(Saved data entries)
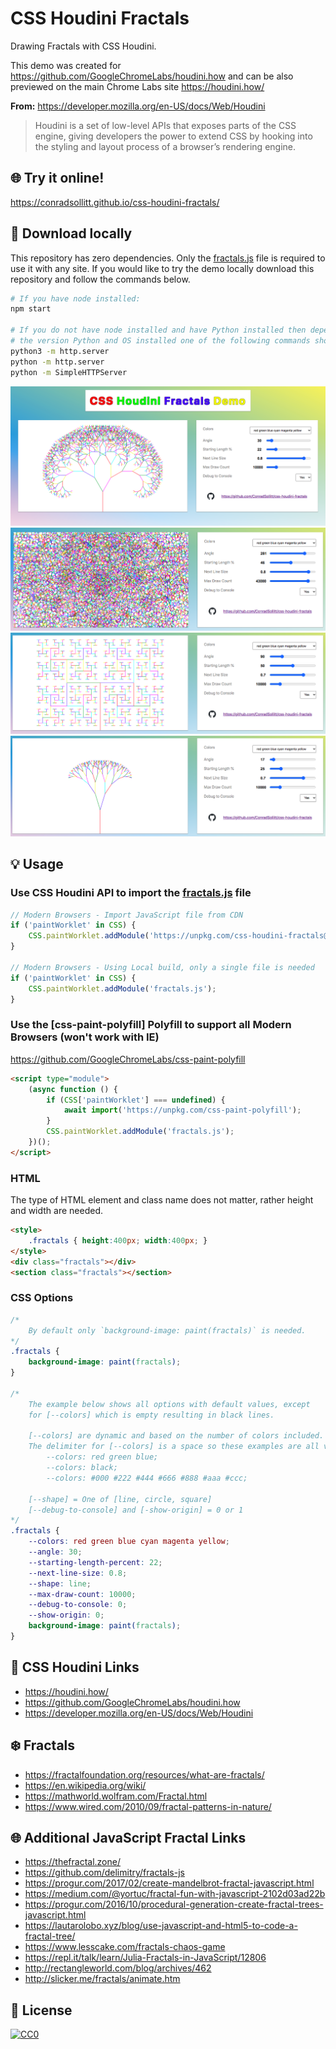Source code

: # CSS Houdini Fractals

Drawing Fractals with CSS Houdini.

This demo was created for https://github.com/GoogleChromeLabs/houdini.how and can be also previewed on the main Chrome Labs site https://houdini.how/

**From:** https://developer.mozilla.org/en-US/docs/Web/Houdini
> Houdini is a set of low-level APIs that exposes parts of the CSS engine, giving developers the power to extend CSS by hooking into the styling and layout process of a browser’s rendering engine.

## 🌐 Try it online!

https://conradsollitt.github.io/css-houdini-fractals/

## 🚀 Download locally

This repository has zero dependencies. Only the [fractals.js](fractals.js) file is required to use it with any site. If you would like to try the demo locally download this repository and follow the commands below.

```bash
# If you have node installed:
npm start

# If you do not have node installed and have Python installed then depending on
# the version Python and OS installed one of the following commands should work:
python3 -m http.server
python -m http.server
python -m SimpleHTTPServer
```

<img src="img/css-houdini-fractals.png" alt="CSS Houdini Fractals">

<img src="img/fractals-1.png" alt="CSS Houdini Fractals">

<img src="img/fractals-2.png" alt="CSS Houdini Fractals">

<img src="img/fractals-3.png" alt="CSS Houdini Fractals">

## 💡 Usage

### Use CSS Houdini API to import the [fractals.js](fractals.js) file

```js
// Modern Browsers - Import JavaScript file from CDN
if ('paintWorklet' in CSS) {
    CSS.paintWorklet.addModule('https://unpkg.com/css-houdini-fractals@1.1.0/fractals.js');
}

// Modern Browsers - Using Local build, only a single file is needed
if ('paintWorklet' in CSS) {
    CSS.paintWorklet.addModule('fractals.js');
}
```

### Use the [css-paint-polyfill] Polyfill to support all Modern Browsers (won't work with IE)

https://github.com/GoogleChromeLabs/css-paint-polyfill

```html
<script type="module">
    (async function () {
        if (CSS['paintWorklet'] === undefined) {
            await import('https://unpkg.com/css-paint-polyfill');
        }
        CSS.paintWorklet.addModule('fractals.js');
    })();
</script>
```

### HTML

The type of HTML element and class name does not matter, rather height and width are needed.

```html
<style>
    .fractals { height:400px; width:400px; }
</style>
<div class="fractals"></div>
<section class="fractals"></section>
```

### CSS Options

```css
/*
    By default only `background-image: paint(fractals)` is needed.
*/
.fractals {
    background-image: paint(fractals);
}

/*
    The example below shows all options with default values, except
    for [--colors] which is empty resulting in black lines.

    [--colors] are dynamic and based on the number of colors included.
    The delimiter for [--colors] is a space so these examples are all valid:
        --colors: red green blue;
        --colors: black;
        --colors: #000 #222 #444 #666 #888 #aaa #ccc;

    [--shape] = One of [line, circle, square]
    [--debug-to-console] and [-show-origin] = 0 or 1
*/
.fractals {
    --colors: red green blue cyan magenta yellow;
    --angle: 30;
    --starting-length-percent: 22;
    --next-line-size: 0.8;
    --shape: line;
    --max-draw-count: 10000;
    --debug-to-console: 0;
    --show-origin: 0;
    background-image: paint(fractals);
}
```

## 🎨 CSS Houdini Links

* https://houdini.how/
* https://github.com/GoogleChromeLabs/houdini.how
* https://developer.mozilla.org/en-US/docs/Web/Houdini

## ❄️ Fractals

* https://fractalfoundation.org/resources/what-are-fractals/
* https://en.wikipedia.org/wiki/
* https://mathworld.wolfram.com/Fractal.html
* https://www.wired.com/2010/09/fractal-patterns-in-nature/

## 🌐 Additional JavaScript Fractal Links
* https://thefractal.zone/
* https://github.com/delimitry/fractals-js
* https://progur.com/2017/02/create-mandelbrot-fractal-javascript.html
* https://medium.com/@yortuc/fractal-fun-with-javascript-2102d03ad22b
* https://progur.com/2016/10/procedural-generation-create-fractal-trees-javascript.html
* https://lautarolobo.xyz/blog/use-javascript-and-html5-to-code-a-fractal-tree/
* https://www.lesscake.com/fractals-chaos-game
* https://repl.it/talk/learn/Julia-Fractals-in-JavaScript/12806
* http://rectangleworld.com/blog/archives/462
* http://slicker.me/fractals/animate.htm

## 📝 License

[![CC0](https://licensebuttons.net/p/zero/1.0/88x31.png)](https://creativecommons.org/publicdomain/zero/1.0/)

• [EXERCISE GOAL] Set the pictures aside and reproduce the data above exactly.

• [TASK OUTPUT]
Source code

: # CSS Houdini Fractals

Drawing Fractals with CSS Houdini.

This demo was created for https://github.com/GoogleChromeLabs/houdini.how and can be also previewed on the main Chrome Labs site https://houdini.how/

**From:** https://developer.mozilla.org/en-US/docs/Web/Houdini
> Houdini is a set of low-level APIs that exposes parts of the CSS engine, giving developers the power to extend CSS by hooking into the styling and layout process of a browser’s rendering engine.

## 🌐 Try it online!

https://conradsollitt.github.io/css-houdini-fractals/

## 🚀 Download locally

This repository has zero dependencies. Only the [fractals.js](fractals.js) file is required to use it with any site. If you would like to try the demo locally download this repository and follow the commands below.

```bash
# If you have node installed:
npm start

# If you do not have node installed and have Python installed then depending on
# the version Python and OS installed one of the following commands should work:
python3 -m http.server
python -m http.server
python -m SimpleHTTPServer
```

<img src="img/css-houdini-fractals.png" alt="CSS Houdini Fractals">

<img src="img/fractals-1.png" alt="CSS Houdini Fractals">

<img src="img/fractals-2.png" alt="CSS Houdini Fractals">

<img src="img/fractals-3.png" alt="CSS Houdini Fractals">

## 💡 Usage

### Use CSS Houdini API to import the [fractals.js](fractals.js) file

```js
// Modern Browsers - Import JavaScript file from CDN
if ('paintWorklet' in CSS) {
    CSS.paintWorklet.addModule('https://unpkg.com/css-houdini-fractals@1.1.0/fractals.js');
}

// Modern Browsers - Using Local build, only a single file is needed
if ('paintWorklet' in CSS) {
    CSS.paintWorklet.addModule('fractals.js');
}
```

### Use the [css-paint-polyfill] Polyfill to support all Modern Browsers (won't work with IE)

https://github.com/GoogleChromeLabs/css-paint-polyfill

```html
<script type="module">
    (async function () {
        if (CSS['paintWorklet'] === undefined) {
            await import('https://unpkg.com/css-paint-polyfill');
        }
        CSS.paintWorklet.addModule('fractals.js');
    })();
</script>
```

### HTML

The type of HTML element and class name does not matter, rather height and width are needed.

```html
<style>
    .fractals { height:400px; width:400px; }
</style>
<div class="fractals"></div>
<section class="fractals"></section>
```

### CSS Options

```css
/*
    By default only `background-image: paint(fractals)` is needed.
*/
.fractals {
    background-image: paint(fractals);
}

/*
    The example below shows all options with default values, except
    for [--colors] which is empty resulting in black lines.

    [--colors] are dynamic and based on the number of colors included.
    The delimiter for [--colors] is a space so these examples are all valid:
        --colors: red green blue;
        --colors: black;
        --colors: #000 #222 #444 #666 #888 #aaa #ccc;

    [--shape] = One of [line, circle, square]
    [--debug-to-console] and [-show-origin] = 0 or 1
*/
.fractals {
    --colors: red green blue cyan magenta yellow;
    --angle: 30;
    --starting-length-percent: 22;
    --next-line-size: 0.8;
    --shape: line;
    --max-draw-count: 10000;
    --debug-to-console: 0;
    --show-origin: 0;
    background-image: paint(fractals);
}
```

## 🎨 CSS Houdini Links

* https://houdini.how/
* https://github.com/GoogleChromeLabs/houdini.how
* https://developer.mozilla.org/en-US/docs/Web/Houdini

## ❄️ Fractals

* https://fractalfoundation.org/resources/what-are-fractals/
* https://en.wikipedia.org/wiki/
* https://mathworld.wolfram.com/Fractal.html
* https://www.wired.com/2010/09/fractal-patterns-in-nature/

## 🌐 Additional JavaScript Fractal Links
* https://thefractal.zone/
* https://github.com/delimitry/fractals-js
* https://progur.com/2017/02/create-mandelbrot-fractal-javascript.html
* https://medium.com/@yortuc/fractal-fun-with-javascript-2102d03ad22b
* https://progur.com/2016/10/procedural-generation-create-fractal-trees-javascript.html
* https://lautarolobo.xyz/blog/use-javascript-and-html5-to-code-a-fractal-tree/
* https://www.lesscake.com/fractals-chaos-game
* https://repl.it/talk/learn/Julia-Fractals-in-JavaScript/12806
* http://rectangleworld.com/blog/archives/462
* http://slicker.me/fractals/animate.htm

## 📝 License

[![CC0](https://licensebuttons.net/p/zero/1.0/88x31.png)](https://creativecommons.org/publicdomain/zero/1.0/)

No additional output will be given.